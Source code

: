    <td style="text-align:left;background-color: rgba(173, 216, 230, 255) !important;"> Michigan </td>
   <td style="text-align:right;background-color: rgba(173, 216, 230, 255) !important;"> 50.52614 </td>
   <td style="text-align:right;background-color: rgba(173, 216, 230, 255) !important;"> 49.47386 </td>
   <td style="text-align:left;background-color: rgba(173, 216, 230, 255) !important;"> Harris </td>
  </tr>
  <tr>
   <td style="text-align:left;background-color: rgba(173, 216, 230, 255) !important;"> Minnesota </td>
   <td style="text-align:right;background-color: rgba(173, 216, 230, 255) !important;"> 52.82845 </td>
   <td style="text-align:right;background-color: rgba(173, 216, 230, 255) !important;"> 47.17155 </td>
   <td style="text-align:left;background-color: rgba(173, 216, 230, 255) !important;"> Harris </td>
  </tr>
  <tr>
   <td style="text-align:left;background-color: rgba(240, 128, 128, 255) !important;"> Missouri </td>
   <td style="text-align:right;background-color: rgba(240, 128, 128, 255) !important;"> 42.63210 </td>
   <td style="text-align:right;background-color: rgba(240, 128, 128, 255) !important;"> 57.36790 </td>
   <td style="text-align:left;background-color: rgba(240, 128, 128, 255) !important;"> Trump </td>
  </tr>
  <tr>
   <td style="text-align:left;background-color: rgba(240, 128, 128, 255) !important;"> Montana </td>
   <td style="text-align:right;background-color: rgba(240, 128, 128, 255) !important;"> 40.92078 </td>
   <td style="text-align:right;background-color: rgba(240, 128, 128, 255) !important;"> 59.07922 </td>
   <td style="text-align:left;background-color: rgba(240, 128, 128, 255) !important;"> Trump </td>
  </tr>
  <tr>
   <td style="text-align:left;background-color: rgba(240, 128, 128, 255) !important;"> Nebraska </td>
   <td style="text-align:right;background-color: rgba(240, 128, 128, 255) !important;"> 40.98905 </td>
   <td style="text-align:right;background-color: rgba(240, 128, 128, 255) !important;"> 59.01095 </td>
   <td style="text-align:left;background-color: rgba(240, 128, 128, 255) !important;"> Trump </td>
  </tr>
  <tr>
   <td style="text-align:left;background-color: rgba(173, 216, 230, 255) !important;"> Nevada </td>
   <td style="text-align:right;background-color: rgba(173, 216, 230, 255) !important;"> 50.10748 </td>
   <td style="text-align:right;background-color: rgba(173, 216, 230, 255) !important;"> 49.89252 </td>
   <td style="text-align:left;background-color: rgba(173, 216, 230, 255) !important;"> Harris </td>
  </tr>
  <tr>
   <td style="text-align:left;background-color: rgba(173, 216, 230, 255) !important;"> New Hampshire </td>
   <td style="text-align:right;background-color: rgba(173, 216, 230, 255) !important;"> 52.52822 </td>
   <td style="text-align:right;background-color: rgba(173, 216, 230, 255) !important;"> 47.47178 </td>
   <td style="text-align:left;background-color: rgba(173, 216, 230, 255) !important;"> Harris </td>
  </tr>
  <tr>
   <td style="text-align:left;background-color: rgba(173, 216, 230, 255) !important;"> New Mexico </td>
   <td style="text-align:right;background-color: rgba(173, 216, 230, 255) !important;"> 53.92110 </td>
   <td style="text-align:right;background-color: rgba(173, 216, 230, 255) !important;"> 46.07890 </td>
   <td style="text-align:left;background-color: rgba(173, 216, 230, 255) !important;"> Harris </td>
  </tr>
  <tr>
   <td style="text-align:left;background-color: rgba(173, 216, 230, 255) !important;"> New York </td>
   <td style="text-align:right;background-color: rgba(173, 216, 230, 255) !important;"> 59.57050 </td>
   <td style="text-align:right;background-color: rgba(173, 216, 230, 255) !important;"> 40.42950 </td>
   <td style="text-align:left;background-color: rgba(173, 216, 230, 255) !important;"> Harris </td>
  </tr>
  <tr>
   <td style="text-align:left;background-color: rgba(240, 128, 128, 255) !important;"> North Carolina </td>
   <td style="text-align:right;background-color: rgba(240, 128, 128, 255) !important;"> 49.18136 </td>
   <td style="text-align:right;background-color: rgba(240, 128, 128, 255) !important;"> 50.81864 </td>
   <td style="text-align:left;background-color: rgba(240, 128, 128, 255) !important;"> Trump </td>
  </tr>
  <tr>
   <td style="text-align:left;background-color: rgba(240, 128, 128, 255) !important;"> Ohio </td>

**Work order:** Your answer must be the full set of entries, copied exactly.

**Written solution:**
Source code

:    <td style="text-align:left;background-color: rgba(173, 216, 230, 255) !important;"> Michigan </td>
   <td style="text-align:right;background-color: rgba(173, 216, 230, 255) !important;"> 50.52614 </td>
   <td style="text-align:right;background-color: rgba(173, 216, 230, 255) !important;"> 49.47386 </td>
   <td style="text-align:left;background-color: rgba(173, 216, 230, 255) !important;"> Harris </td>
  </tr>
  <tr>
   <td style="text-align:left;background-color: rgba(173, 216, 230, 255) !important;"> Minnesota </td>
   <td style="text-align:right;background-color: rgba(173, 216, 230, 255) !important;"> 52.82845 </td>
   <td style="text-align:right;background-color: rgba(173, 216, 230, 255) !important;"> 47.17155 </td>
   <td style="text-align:left;background-color: rgba(173, 216, 230, 255) !important;"> Harris </td>
  </tr>
  <tr>
   <td style="text-align:left;background-color: rgba(240, 128, 128, 255) !important;"> Missouri </td>
   <td style="text-align:right;background-color: rgba(240, 128, 128, 255) !important;"> 42.63210 </td>
   <td style="text-align:right;background-color: rgba(240, 128, 128, 255) !important;"> 57.36790 </td>
   <td style="text-align:left;background-color: rgba(240, 128, 128, 255) !important;"> Trump </td>
  </tr>
  <tr>
   <td style="text-align:left;background-color: rgba(240, 128, 128, 255) !important;"> Montana </td>
   <td style="text-align:right;background-color: rgba(240, 128, 128, 255) !important;"> 40.92078 </td>
   <td style="text-align:right;background-color: rgba(240, 128, 128, 255) !important;"> 59.07922 </td>
   <td style="text-align:left;background-color: rgba(240, 128, 128, 255) !important;"> Trump </td>
  </tr>
  <tr>
   <td style="text-align:left;background-color: rgba(240, 128, 128, 255) !important;"> Nebraska </td>
   <td style="text-align:right;background-color: rgba(240, 128, 128, 255) !important;"> 40.98905 </td>
   <td style="text-align:right;background-color: rgba(240, 128, 128, 255) !important;"> 59.01095 </td>
   <td style="text-align:left;background-color: rgba(240, 128, 128, 255) !important;"> Trump </td>
  </tr>
  <tr>
   <td style="text-align:left;background-color: rgba(173, 216, 230, 255) !important;"> Nevada </td>
   <td style="text-align:right;background-color: rgba(173, 216, 230, 255) !important;"> 50.10748 </td>
   <td style="text-align:right;background-color: rgba(173, 216, 230, 255) !important;"> 49.89252 </td>
   <td style="text-align:left;background-color: rgba(173, 216, 230, 255) !important;"> Harris </td>
  </tr>
  <tr>
   <td style="text-align:left;background-color: rgba(173, 216, 230, 255) !important;"> New Hampshire </td>
   <td style="text-align:right;background-color: rgba(173, 216, 230, 255) !important;"> 52.52822 </td>
   <td style="text-align:right;background-color: rgba(173, 216, 230, 255) !important;"> 47.47178 </td>
   <td style="text-align:left;background-color: rgba(173, 216, 230, 255) !important;"> Harris </td>
  </tr>
  <tr>
   <td style="text-align:left;background-color: rgba(173, 216, 230, 255) !important;"> New Mexico </td>
   <td style="text-align:right;background-color: rgba(173, 216, 230, 255) !important;"> 53.92110 </td>
   <td style="text-align:right;background-color: rgba(173, 216, 230, 255) !important;"> 46.07890 </td>
   <td style="text-align:left;background-color: rgba(173, 216, 230, 255) !important;"> Harris </td>
  </tr>
  <tr>
   <td style="text-align:left;background-color: rgba(173, 216, 230, 255) !important;"> New York </td>
   <td style="text-align:right;background-color: rgba(173, 216, 230, 255) !important;"> 59.57050 </td>
   <td style="text-align:right;background-color: rgba(173, 216, 230, 255) !important;"> 40.42950 </td>
   <td style="text-align:left;background-color: rgba(173, 216, 230, 255) !important;"> Harris </td>
  </tr>
  <tr>
   <td style="text-align:left;background-color: rgba(240, 128, 128, 255) !important;"> North Carolina </td>
   <td style="text-align:right;background-color: rgba(240, 128, 128, 255) !important;"> 49.18136 </td>
   <td style="text-align:right;background-color: rgba(240, 128, 128, 255) !important;"> 50.81864 </td>
   <td style="text-align:left;background-color: rgba(240, 128, 128, 255) !important;"> Trump </td>
  </tr>
  <tr>
   <td style="text-align:left;background-color: rgba(240, 128, 128, 255) !important;"> Ohio </td>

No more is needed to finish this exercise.